* **HOW TO COMPLETE THIS TASK**
Scan the data beneath this task and copy each line that includes "frac".
RECORD EXCERPTS section start
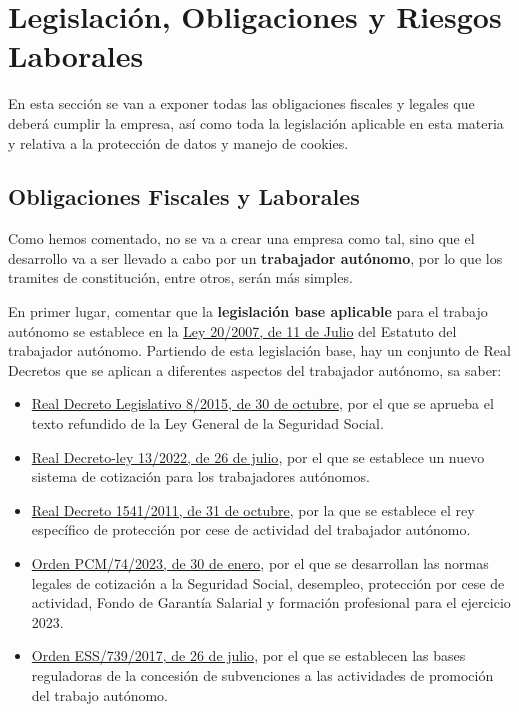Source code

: \section{Legislación, Obligaciones y  Riesgos Laborales}
En esta sección se van a exponer todas las obligaciones fiscales y legales que deberá cumplir la empresa, así como toda la legislación aplicable en esta materia y relativa a la protección de datos y manejo de cookies.

\subsection{Obligaciones Fiscales y Laborales}
Como hemos comentado, no se va a crear una empresa como tal, sino que el desarrollo va a ser llevado a cabo por un \textbf{trabajador autónomo}, por lo que los tramites de constitución, entre otros, serán más simples.

En primer lugar, comentar que la \textbf{legislación base aplicable} para el trabajo autónomo se establece en la \href{https://www.boe.es/buscar/act.php?id=BOE-A-2007-13409}{Ley 20/2007, de 11 de Julio} del Estatuto del trabajador autónomo. Partiendo de esta legislación base, hay un conjunto de Real Decretos que se aplican a diferentes aspectos del trabajador autónomo, sa saber:

\begin{itemize}
	\item \href{https://www.boe.es/buscar/act.php?id=BOE-A-2015-11724}{Real Decreto Legislativo 8/2015, de 30 de octubre}, por el que se aprueba el texto refundido de la Ley General de la Seguridad Social.
	\item \href{https://www.boe.es/buscar/doc.php?id=BOE-A-2022-12482}{Real Decreto-ley 13/2022, de 26 de julio}, por el que se establece un nuevo sistema de cotización para los trabajadores autónomos.
	\item \href{https://www.boe.es/buscar/doc.php?id=BOE-A-2011-17173}{Real Decreto 1541/2011, de 31 de octubre}, por la que se establece el rey específico de protección por cese de actividad del trabajador autónomo.
	\item \href{https://www.boe.es/diario_boe/txt.php?id=BOE-A-2023-2472}{Orden PCM/74/2023, de 30 de enero}, por el que se desarrollan las normas legales de cotización a la Seguridad Social, desempleo, protección por cese de actividad, Fondo de Garantía Salarial y formación profesional para el ejercicio 2023.
	\item \href{https://www.boe.es/buscar/doc.php?id=BOE-A-2017-9211}{Orden ESS/739/2017, de 26 de julio}, por el que se establecen las bases reguladoras de la concesión de subvenciones a las actividades de promoción del trabajo autónomo.
\end{itemize}

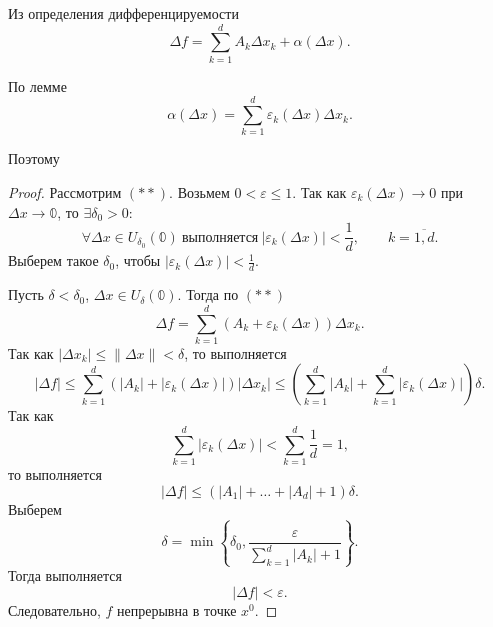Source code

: \documentclass[12pt,a4paper]{report}
\begin{document}
Из определения дифференцируемости
\[
\Delta f=\sum_{k=1}^d A_k\Delta x_k+\alpha(\Delta x).
\]

По лемме
\[
\alpha(\Delta x)=\sum_{k=1}^d\varepsilon_k(\Delta x)\Delta x_k.
\]

Поэтому


\begin{proof}
    Рассмотрим $(**)$. Возьмем $0<\varepsilon\leq1$. Так как $\varepsilon_k(\Delta x)\to0$ при $\Delta x\to\mathbb 0$, то $\exists\delta_0>0\colon$
    \[
    \forall \Delta x\in U_{\delta_0}(\mathbb 0) \ \text{выполняется} \ |\varepsilon_k(\Delta x)|<\frac{1}{d}, \qquad k=\overline{1,d}.
    \]
    Выберем такое $\delta_0$, чтобы $|\varepsilon_k(\Delta x)|<\frac{1}{d}$.

    Пусть $\delta<\delta_0$, $\Delta x\in U_\delta(\mathbb 0)$. Тогда по $(**)$
    \[
    \Delta f=\sum_{k=1}^d\left(A_k+\varepsilon_k(\Delta x)\right)\Delta x_k.
    \]
    Так как $|\Delta x_k|\leq\|\Delta x\|<\delta$, то выполняется
    \[
    |\Delta f|
    \leq\sum_{k=1}^d\left(|A_k|+|\varepsilon_k(\Delta x)|\right)|\Delta x_k|
    \leq\left(\sum_{k=1}^d|A_k|+\sum_{k=1}^d|\varepsilon_k(\Delta x)|\right)\delta.
    \]
    Так как
    \[
    \sum_{k=1}^d|\varepsilon_k(\Delta x)|<\sum_{k=1}^d\frac{1}{d}=1,
    \]
    то выполняется
    \[
    |\Delta f|\leq\left(|A_1|+\dots+|A_d|+1\right)\delta.
    \]
    Выберем
    \[
    \delta=\min\left\{\delta_0,\frac{\varepsilon}{\sum_{k=1}^d|A_k|+1}\right\}.
    \]
    Тогда выполняется
    \[
    |\Delta f|<\varepsilon.
    \]
    Следовательно, $f$ непрерывна в точке $x^0$.
\end{proof}


\end{document}
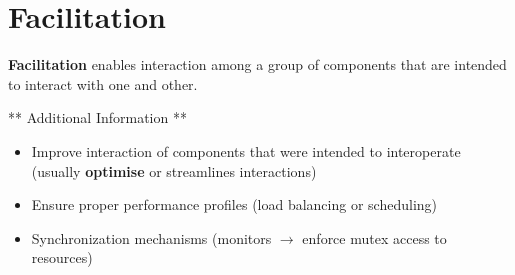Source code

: \documentclass[a4paper]{report}
\begin{document}
\section{Facilitation}
\textbf{Facilitation} enables interaction among a group of components that are intended to interact with one and other.

** Additional Information ** 
\begin{itemize}
\item Improve interaction of components that were intended to interoperate (usually \textbf{optimise} or streamlines interactions)
\item Ensure proper performance profiles (load balancing or scheduling)
\item Synchronization mechanisms (monitors $\rightarrow$ enforce mutex access to resources)
\end{itemize}
\end{document}
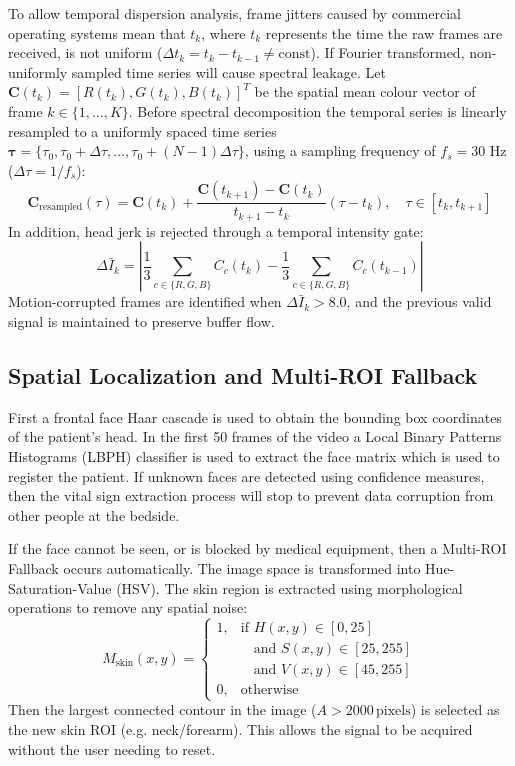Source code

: \documentclass[conference]{IEEEtran}
\begin{document}
To allow temporal dispersion analysis, frame jitters caused by commercial operating systems mean that $t_k$, where $t_k$ represents the time the raw frames are received, is not uniform ($\Delta t_k = t_k - t_{k-1} \neq \text{const}$). If Fourier transformed, non-uniformly sampled time series will cause spectral leakage. Let $\mathbf{C}(t_k) = [R(t_k), G(t_k), B(t_k)]^T$ be the spatial mean colour vector of frame $k \in \{1, \dots, K\}$. Before spectral decomposition the temporal series is linearly resampled to a uniformly spaced time series $\mathbf{\tau} = \{\tau_0, \tau_0 + \Delta\tau, \dots, \tau_0 + (N-1)\Delta\tau\}$, using a sampling frequency of $f_s = 30\text{ Hz}$ ($\Delta\tau = 1/f_s$):
\begin{equation}
    \mathbf{C}_{\text{resampled}}(\tau) = \mathbf{C}(t_k) + \frac{\mathbf{C}(t_{k+1}) - \mathbf{C}(t_k)}{t_{k+1} - t_k}(\tau - t_k), \quad \tau \in [t_k, t_{k+1}]
\end{equation}
In addition, head jerk is rejected through a temporal intensity gate:
\begin{equation}
    \Delta \bar{I}_k = \left| \frac{1}{3} \sum_{c \in \{R,G,B\}} C_c(t_k) - \frac{1}{3} \sum_{c \in \{R,G,B\}} C_c(t_{k-1}) \right|
\end{equation}
Motion-corrupted frames are identified when $\Delta \bar{I}_k > 8.0$, and the previous valid signal is maintained to preserve buffer flow.

\subsection{Spatial Localization and Multi-ROI Fallback}
First a frontal face Haar cascade is used to obtain the bounding box coordinates of the patient’s head. In the first 50 frames of the video a Local Binary Patterns Histograms (LBPH) classifier is used to extract the face matrix which is used to register the patient. If unknown faces are detected using confidence measures, then the vital sign extraction process will stop to prevent data corruption from other people at the bedside.

If the face cannot be seen, or is blocked by medical equipment, then a Multi-ROI Fallback occurs automatically. The image space is transformed into Hue-Saturation-Value (HSV). The skin region is extracted using morphological operations to remove any spatial noise:
\begin{equation}
    M_{\mathrm{skin}}(x,y) = 
    \begin{cases} 
      1, & \text{if } H(x,y) \in [0, 25] \\
         & \phantom{\text{if }} \text{and } S(x,y) \in [25, 255] \\
         & \phantom{\text{if }} \text{and } V(x,y) \in [45, 255] \\
      0, & \text{otherwise}
    \end{cases}
\end{equation}
Then the largest connected contour in the image ($A > 2000\,\text{pixels}$) is selected as the new skin ROI (e.g. neck/forearm). This allows the signal to be acquired without the user needing to reset.
\end{document}
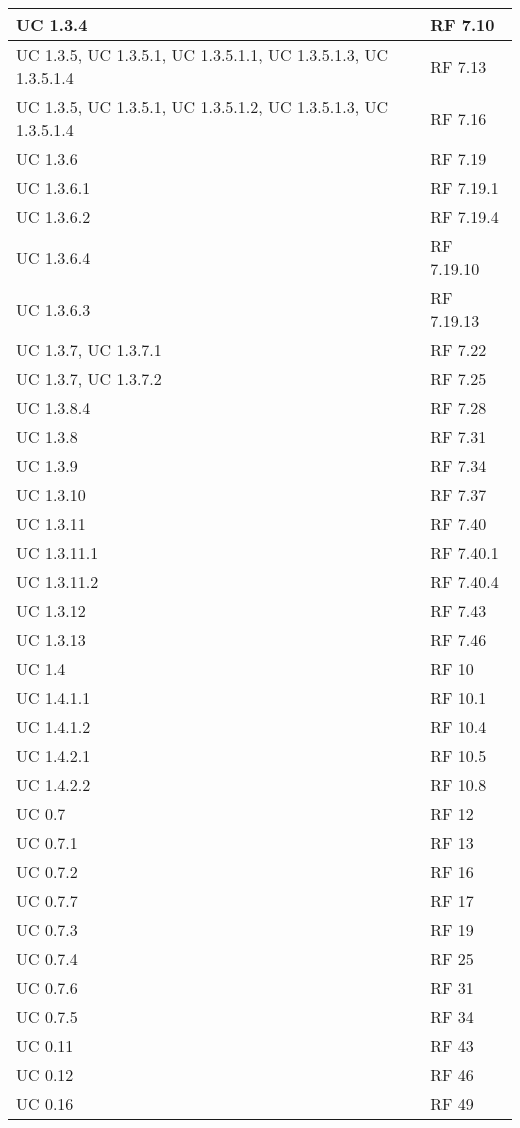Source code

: {\begin{longtable} [c]{| p{4cm} | p{4cm} |}
 \hline 
UC 1.3.4 & RF 7.10\\ 
 \hline 
UC 1.3.5, UC 1.3.5.1, UC 1.3.5.1.1, UC 1.3.5.1.3, UC 1.3.5.1.4 & RF 7.13\\ 
 \hline 
UC 1.3.5, UC 1.3.5.1, UC 1.3.5.1.2, UC 1.3.5.1.3, UC 1.3.5.1.4 & RF 7.16\\ 
 \hline 
UC 1.3.6 & RF 7.19\\ 
 \hline 
UC 1.3.6.1 & RF 7.19.1\\ 
 \hline 
UC 1.3.6.2 & RF 7.19.4\\ 
 \hline 
UC 1.3.6.4 & RF 7.19.10\\ 
 \hline 
UC 1.3.6.3 & RF 7.19.13\\ 
 \hline 
UC 1.3.7, UC 1.3.7.1 & RF 7.22\\ 
 \hline 
UC 1.3.7, UC 1.3.7.2 & RF 7.25\\ 
 \hline 
UC 1.3.8.4 & RF 7.28\\ 
 \hline 
UC 1.3.8 & RF 7.31\\ 
 \hline 
UC 1.3.9 & RF 7.34\\ 
 \hline 
UC 1.3.10 & RF 7.37\\ 
 \hline 
UC 1.3.11 & RF 7.40\\ 
 \hline 
UC 1.3.11.1 & RF 7.40.1\\ 
 \hline 
UC 1.3.11.2 & RF 7.40.4\\ 
 \hline 
UC 1.3.12 & RF 7.43\\ 
 \hline 
UC 1.3.13 & RF 7.46\\ 
 \hline 
UC 1.4 & RF 10\\ 
 \hline 
UC 1.4.1.1 & RF 10.1\\ 
 \hline 
UC 1.4.1.2 & RF 10.4\\ 
 \hline 
UC 1.4.2.1 & RF 10.5\\ 
 \hline 
UC 1.4.2.2 & RF 10.8\\ 
 \hline 
UC 0.7 & RF 12\\ 
 \hline 
UC 0.7.1 & RF 13\\ 
 \hline 
UC 0.7.2 & RF 16\\ 
 \hline 
UC 0.7.7 & RF 17\\ 
 \hline 
UC 0.7.3 & RF 19\\ 
 \hline 
UC 0.7.4 & RF 25\\ 
 \hline 
UC 0.7.6 & RF 31\\ 
 \hline 
UC 0.7.5 & RF 34\\ 
 \hline 
UC 0.11 & RF 43\\ 
 \hline 
UC 0.12 & RF 46\\ 
 \hline 
UC 0.16 & RF 49\\ 

\end{longtable}}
RECORD EXCERPTS section end
* **EXERCISE SOLUTION**
    \forall \Delta x\in U_{\delta_0}(\mathbb 0) \ \text{выполняется} \ |\varepsilon_k(\Delta x)|<\frac{1}{d}, \qquad k=\overline{1,d}.
    Выберем такое $\delta_0$, чтобы $|\varepsilon_k(\Delta x)|<\frac{1}{d}$.
    \sum_{k=1}^d|\varepsilon_k(\Delta x)|<\sum_{k=1}^d\frac{1}{d}=1,
    \delta=\min\left\{\delta_0,\frac{\varepsilon}{\sum_{k=1}^d|A_k|+1}\right\}.
    \mathbf{C}_{\text{resampled}}(\tau) = \mathbf{C}(t_k) + \frac{\mathbf{C}(t_{k+1}) - \mathbf{C}(t_k)}{t_{k+1} - t_k}(\tau - t_k), \quad \tau \in [t_k, t_{k+1}]
    \Delta \bar{I}_k = \left| \frac{1}{3} \sum_{c \in \{R,G,B\}} C_c(t_k) - \frac{1}{3} \sum_{c \in \{R,G,B\}} C_c(t_{k-1}) \right|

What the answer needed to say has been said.